The task – Return each line of the records below in which the string "Kernel" turns up.

Material for this task –
::::::::::
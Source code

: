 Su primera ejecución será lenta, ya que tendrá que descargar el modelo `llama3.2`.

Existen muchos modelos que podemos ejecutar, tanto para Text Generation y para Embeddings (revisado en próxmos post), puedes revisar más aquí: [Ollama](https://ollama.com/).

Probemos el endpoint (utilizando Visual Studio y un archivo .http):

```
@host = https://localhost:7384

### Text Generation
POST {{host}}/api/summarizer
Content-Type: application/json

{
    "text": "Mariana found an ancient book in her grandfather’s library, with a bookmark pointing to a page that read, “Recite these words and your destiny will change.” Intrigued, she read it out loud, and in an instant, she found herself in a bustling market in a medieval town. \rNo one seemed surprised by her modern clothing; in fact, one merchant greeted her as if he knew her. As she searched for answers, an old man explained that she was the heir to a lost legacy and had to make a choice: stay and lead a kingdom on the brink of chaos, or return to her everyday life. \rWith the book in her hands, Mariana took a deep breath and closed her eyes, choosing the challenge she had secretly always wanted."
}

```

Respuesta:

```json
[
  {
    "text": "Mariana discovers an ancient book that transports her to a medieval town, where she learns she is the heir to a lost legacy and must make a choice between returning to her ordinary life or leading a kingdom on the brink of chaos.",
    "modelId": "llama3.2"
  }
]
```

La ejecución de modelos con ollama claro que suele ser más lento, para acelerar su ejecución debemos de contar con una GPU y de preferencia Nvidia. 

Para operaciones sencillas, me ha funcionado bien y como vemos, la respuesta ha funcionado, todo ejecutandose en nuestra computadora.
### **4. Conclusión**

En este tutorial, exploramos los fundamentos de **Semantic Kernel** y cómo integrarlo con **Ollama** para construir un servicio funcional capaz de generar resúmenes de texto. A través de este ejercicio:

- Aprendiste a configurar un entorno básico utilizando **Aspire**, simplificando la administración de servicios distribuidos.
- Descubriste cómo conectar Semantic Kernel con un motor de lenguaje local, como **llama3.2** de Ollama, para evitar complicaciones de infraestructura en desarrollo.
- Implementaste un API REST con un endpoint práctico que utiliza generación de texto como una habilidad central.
::::::::::
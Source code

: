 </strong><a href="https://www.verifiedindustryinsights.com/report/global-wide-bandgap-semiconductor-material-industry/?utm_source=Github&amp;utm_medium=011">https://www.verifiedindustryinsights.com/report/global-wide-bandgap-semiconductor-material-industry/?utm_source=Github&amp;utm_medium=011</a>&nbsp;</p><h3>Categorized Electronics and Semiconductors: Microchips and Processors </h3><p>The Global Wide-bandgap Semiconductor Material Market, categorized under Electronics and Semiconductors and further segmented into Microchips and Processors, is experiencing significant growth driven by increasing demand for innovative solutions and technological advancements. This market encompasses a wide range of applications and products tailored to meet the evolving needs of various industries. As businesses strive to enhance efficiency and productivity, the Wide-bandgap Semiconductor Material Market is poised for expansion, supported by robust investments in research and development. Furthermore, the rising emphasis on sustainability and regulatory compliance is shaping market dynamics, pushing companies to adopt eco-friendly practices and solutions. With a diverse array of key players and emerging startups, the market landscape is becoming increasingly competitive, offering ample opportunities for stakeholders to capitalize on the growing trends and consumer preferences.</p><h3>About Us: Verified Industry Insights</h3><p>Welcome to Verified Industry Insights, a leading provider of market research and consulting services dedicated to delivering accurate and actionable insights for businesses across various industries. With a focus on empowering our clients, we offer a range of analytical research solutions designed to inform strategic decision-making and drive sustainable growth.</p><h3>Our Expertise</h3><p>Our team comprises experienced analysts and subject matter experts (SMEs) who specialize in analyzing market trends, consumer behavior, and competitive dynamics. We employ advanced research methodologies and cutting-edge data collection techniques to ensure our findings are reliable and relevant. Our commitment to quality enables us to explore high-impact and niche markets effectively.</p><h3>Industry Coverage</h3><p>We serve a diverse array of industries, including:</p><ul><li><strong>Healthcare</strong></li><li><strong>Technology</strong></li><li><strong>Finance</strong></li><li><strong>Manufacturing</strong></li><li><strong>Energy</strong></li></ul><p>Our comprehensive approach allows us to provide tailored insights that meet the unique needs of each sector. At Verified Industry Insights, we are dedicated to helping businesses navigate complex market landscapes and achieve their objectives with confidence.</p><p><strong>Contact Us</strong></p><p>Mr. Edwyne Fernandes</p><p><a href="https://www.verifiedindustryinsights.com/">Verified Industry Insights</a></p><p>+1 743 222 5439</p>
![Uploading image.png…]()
::::::::::
Exercise result –
En este tutorial, exploramos los fundamentos de **Semantic Kernel** y cómo integrarlo con **Ollama** para construir un servicio funcional capaz de generar resúmenes de texto. A través de este ejercicio:
- Descubriste cómo conectar Semantic Kernel con un motor de lenguaje local, como **llama3.2** de Ollama, para evitar complicaciones de infraestructura en desarrollo.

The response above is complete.